The network maps show what is already widely known: If you want to get your ideas out, you can reach a lot of people through the English language. But the maps also show how speakers in disparate languages benefit from being indirectly linked through hub languages large and small. On Twitter, for example, ideas in Filipino can theoretically move to the Korean-speaking sphere through Malay, whereas the most likely path for ideas to go from Turkish to Malayalam (spoken in India by 35 million people) is through English. These networks are revealed in detail at the study’s website.
The authors note that the users they studied, whom they consider elite because—unlike most people in the world—they are literate and online, do not represent all the speakers of a language. However, “the elites of global languages have a disproportionate amount of power and responsibility, because they are tacitly shaping the way in which distant cultures see each other—even if this is not their goal,” Hidalgo says. When conflict in Ukraine flared this past summer, most people in the world learned about it through news stories originally written in English and then translated to other languages. In this case, “any implicit bias or angle taken by the English media will color the information about the conflict that is available to many non-English speakers,” Hidalgo says.
The networks potentially offer guidance to governments and other language communities that want to change their international role. “If I want my national language to be more prominent, then I should invest in translating more documents, encouraging more people to tweet in their national language,” Ronen says. “On the other side, if I want our ideas to spread, we should pick a second language that’s very well connected.”
For non-English speakers, the choice of English as second or third language is an obvious one. For English speakers, the analysis suggests it would be more advantageous to choose Spanish over Chinese—at least if they’re spreading their ideas through writing.
The problem of measuring the relative status of the world’s languages "is a very tricky one, and often very hard to get good data about,” says Mark Davis, the president and co-founder of the Unicode Consortium in Mountain View, California, which does character encoding for the world’s computers and mobile devices. “Their perspective on the problem is interesting and useful.”

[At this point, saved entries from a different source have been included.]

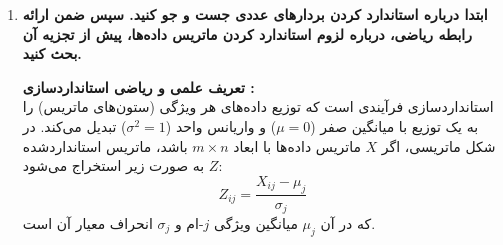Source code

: \documentclass{article}
\begin{document}
\begin{enumerate}
\begin{itemize}
        \vspace{0.3cm}
        \item \textbf{معیار شباهت کسینوسی :}
        شباهت کسینوسی اندازه زاویه بین دو بردار را می‌سنجد و در فضای پردازش متن () کاربرد فراوانی دارد، زیرا مستقل از طول اسناد (بزرگی بردارها) عمل کرده و صرفاً جهت‌گیری معنایی را ارزیابی می‌کند.
        
        \textbf{رابطه ریاضی:} این معیار برابر با حاصل‌ضرب داخلی نرمال‌شده‌ی دو بردار است:
        \[
        \text{Sim}_{cos}(\mathbf{A}, \mathbf{B}) = \cos(\theta) = \frac{\langle \mathbf{A}, \mathbf{B} \rangle}{\|\mathbf{A}\|_2 \|\mathbf{B}\|_2} = \frac{\sum_{i=1}^{n} A_i B_i}{\sqrt{\sum_{i=1}^{n} A_i^2} \sqrt{\sum_{i=1}^{n} B_i^2}}
        \]
        
        \textbf{تفسیر کرانه‌ها:}
        \begin{itemize}
            \item \textbf{بیشینه (۱):} نشان‌دهنده زاویه $\theta = 0^\circ$ است. یعنی دو بردار دقیقاً هم‌راستا () هستند و حداکثر شباهت موضوعی را دارند.
            \item \textbf{مقدار صفر (۰):} نشان‌دهنده زاویه $\theta = 90^\circ$ است. دو بردار متعامد () هستند و هیچ همپوشانی و شباهتی با هم ندارند.
            \item \textbf{کمینه (۱-):} نشان‌دهنده زاویه $\theta = 180^\circ$ است. دو بردار در خلاف جهت هم قرار دارند (تضاد کامل).
        \end{itemize}
        
        \textbf{نکته تحلیلی (ارتباط دو معیار):} اگر بردارهای $\mathbf{A}$ و $\mathbf{B}$ نرمال‌سازی شوند (یعنی $\|\mathbf{A}\| = \|\mathbf{B}\| = 1$)، رابطه مستقیم زیر بین فاصله اقلیدسی و شباهت کسینوسی برقرار است:
        \[
        d^2(\mathbf{A}, \mathbf{B}) = \|\mathbf{A} - \mathbf{B}\|^2 = \|\mathbf{A}\|^2 + \|\mathbf{B}\|^2 - 2\langle \mathbf{A}, \mathbf{B} \rangle = 2 - 2\cos(\theta)
        \]
    \end{itemize}

    \vspace{0.5cm}
    \item \textbf{ابتدا درباره استاندارد کردن بردارهای عددی جست و جو کنید. سپس ضمن ارائه رابطه ریاضی، درباره لزوم استاندارد کردن ماتریس داده‌ها، پیش از تجزیه آن بحث کنید.}

    \vspace{0.3cm}
    \textbf{تعریف علمی و ریاضی استانداردسازی :} \\
    استانداردسازی فرآیندی است که توزیع داده‌های هر ویژگی (ستون‌های ماتریس) را به یک توزیع با میانگین صفر ($\mu = 0$) و واریانس واحد ($\sigma^2 = 1$) تبدیل می‌کند. در شکل ماتریسی، اگر $X$ ماتریس داده‌ها با ابعاد $m \times n$ باشد، ماتریس استانداردشده $Z$ به صورت زیر استخراج می‌شود:
    \[
    Z_{ij} = \frac{X_{ij} - \mu_j}{\sigma_j}
    \]
    که در آن $\mu_j$ میانگین ویژگی $j$-ام و $\sigma_j$ انحراف معیار آن است.


\end{enumerate}
\end{document}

Cultural transmission happens in spoken language too, points out William Rivers, the executive director of the nonprofit Joint National Committee for Languages and the National Council for Languages and International Studies in Garrett Park, Maryland. Data on interactions in, say, the souks of Marrakech, where people speak Arabic, Hassaniya, Moroccan Arabic, French, Tashelhit, and other languages, are impossible to get but important in cultural transmission, he says. He adds that “as the Internet has become more available to more people around the world, they go online in their own languages.” When they do, now they know how to connect to other languages and move their ideas, too.